Wyke Regis Cemetery remains not disturbed by badgers, report finds

European Badger Image copyright Getty Images
Image caption The town council said more than 50 holes had been created by the badgers at Wyke Regis Cemetery

Badgers found burrowing at a cemetery have not disturbed any human remains as first feared, ecologists have found.

More than 50 holes have been discovered at Wyke Regis Cemetery, Dorset, but Weymouth Town Council said surveys had shown no tunnelling had taken place.

The existing main sett will be retained as it is located in "undisturbed brambles with minimal risk to visitors", a spokeswoman said.

However, the holes will be blocked to stop the animals returning.

Permanent signage will also be put up to warn visitors about the sett, the authority said.

Image copyright LDRS
Image caption Holes have been dug next to graves

Under the Protection of Badgers Act 1992 it is illegal to interfere with a sett.
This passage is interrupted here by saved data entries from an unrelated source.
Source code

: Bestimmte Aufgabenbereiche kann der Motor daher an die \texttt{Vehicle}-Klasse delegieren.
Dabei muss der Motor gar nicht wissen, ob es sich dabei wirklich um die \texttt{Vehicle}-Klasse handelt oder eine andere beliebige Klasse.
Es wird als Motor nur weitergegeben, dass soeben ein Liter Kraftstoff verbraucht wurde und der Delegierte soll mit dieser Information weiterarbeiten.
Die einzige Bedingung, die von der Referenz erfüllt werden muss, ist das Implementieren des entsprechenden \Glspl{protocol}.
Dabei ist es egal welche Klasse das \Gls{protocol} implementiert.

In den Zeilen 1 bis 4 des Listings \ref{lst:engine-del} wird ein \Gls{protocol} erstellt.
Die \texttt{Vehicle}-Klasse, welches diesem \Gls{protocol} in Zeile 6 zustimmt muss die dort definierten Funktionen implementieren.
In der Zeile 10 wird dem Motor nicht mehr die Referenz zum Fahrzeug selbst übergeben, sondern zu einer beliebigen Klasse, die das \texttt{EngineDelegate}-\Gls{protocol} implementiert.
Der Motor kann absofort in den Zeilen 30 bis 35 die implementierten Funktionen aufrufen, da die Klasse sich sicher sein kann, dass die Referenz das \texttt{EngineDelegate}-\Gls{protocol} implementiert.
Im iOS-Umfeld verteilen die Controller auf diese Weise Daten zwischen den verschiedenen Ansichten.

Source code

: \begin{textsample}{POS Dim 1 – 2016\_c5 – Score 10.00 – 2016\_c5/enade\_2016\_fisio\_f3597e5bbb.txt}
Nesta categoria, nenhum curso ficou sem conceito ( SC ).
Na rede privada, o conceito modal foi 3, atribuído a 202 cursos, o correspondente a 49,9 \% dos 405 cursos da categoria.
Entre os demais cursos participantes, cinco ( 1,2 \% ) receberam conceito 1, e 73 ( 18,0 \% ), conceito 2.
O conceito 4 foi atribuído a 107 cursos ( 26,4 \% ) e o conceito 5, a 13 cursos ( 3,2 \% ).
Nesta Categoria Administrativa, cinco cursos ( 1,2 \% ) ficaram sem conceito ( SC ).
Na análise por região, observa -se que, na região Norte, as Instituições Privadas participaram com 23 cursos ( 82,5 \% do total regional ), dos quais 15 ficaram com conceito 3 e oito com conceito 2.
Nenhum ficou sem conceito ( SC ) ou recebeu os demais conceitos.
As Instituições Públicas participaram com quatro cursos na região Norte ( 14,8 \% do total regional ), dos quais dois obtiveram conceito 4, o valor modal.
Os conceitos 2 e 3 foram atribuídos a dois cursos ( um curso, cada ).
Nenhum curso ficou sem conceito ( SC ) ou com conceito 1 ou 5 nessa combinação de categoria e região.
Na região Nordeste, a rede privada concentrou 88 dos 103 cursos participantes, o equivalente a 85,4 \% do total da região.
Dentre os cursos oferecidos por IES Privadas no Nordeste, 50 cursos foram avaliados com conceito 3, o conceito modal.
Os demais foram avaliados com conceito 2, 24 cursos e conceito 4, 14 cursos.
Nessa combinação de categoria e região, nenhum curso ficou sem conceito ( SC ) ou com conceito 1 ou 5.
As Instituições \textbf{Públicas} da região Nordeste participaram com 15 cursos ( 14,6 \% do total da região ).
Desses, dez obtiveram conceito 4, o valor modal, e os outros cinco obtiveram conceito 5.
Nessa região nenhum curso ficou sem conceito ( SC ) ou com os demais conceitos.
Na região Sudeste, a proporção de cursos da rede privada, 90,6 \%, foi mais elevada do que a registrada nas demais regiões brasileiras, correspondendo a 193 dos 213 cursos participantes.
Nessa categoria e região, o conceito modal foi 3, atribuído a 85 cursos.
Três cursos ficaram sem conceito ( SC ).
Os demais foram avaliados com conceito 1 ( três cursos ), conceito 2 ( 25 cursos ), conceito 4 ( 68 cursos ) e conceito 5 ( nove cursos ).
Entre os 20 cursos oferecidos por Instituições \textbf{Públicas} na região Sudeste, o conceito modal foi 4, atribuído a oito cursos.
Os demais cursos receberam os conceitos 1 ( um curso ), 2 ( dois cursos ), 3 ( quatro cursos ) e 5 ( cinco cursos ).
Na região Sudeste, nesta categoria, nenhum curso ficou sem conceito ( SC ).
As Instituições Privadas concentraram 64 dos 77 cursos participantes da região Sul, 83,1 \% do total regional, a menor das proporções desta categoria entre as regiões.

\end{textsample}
Licences from Natural England to move them are only granted in exceptional circumstances.

The council previously apologised for the "distress" caused by the animals, the Local Democracy Reporting Service (LDRS) said.

It had been thought an artificial sett may have to be installed at a cost of £15,000 but Alder Ecology said the current one could be retained.

The report said methods to fill in the existing holes, which appear have been created for foraging and shelter, include "soft blocking" until it is confirmed no badgers are using them before they can be "firmly blocked and netted to prevent the badgers returning".

It added "complete exclusion" of the badgers would "only serve to move the problem elsewhere".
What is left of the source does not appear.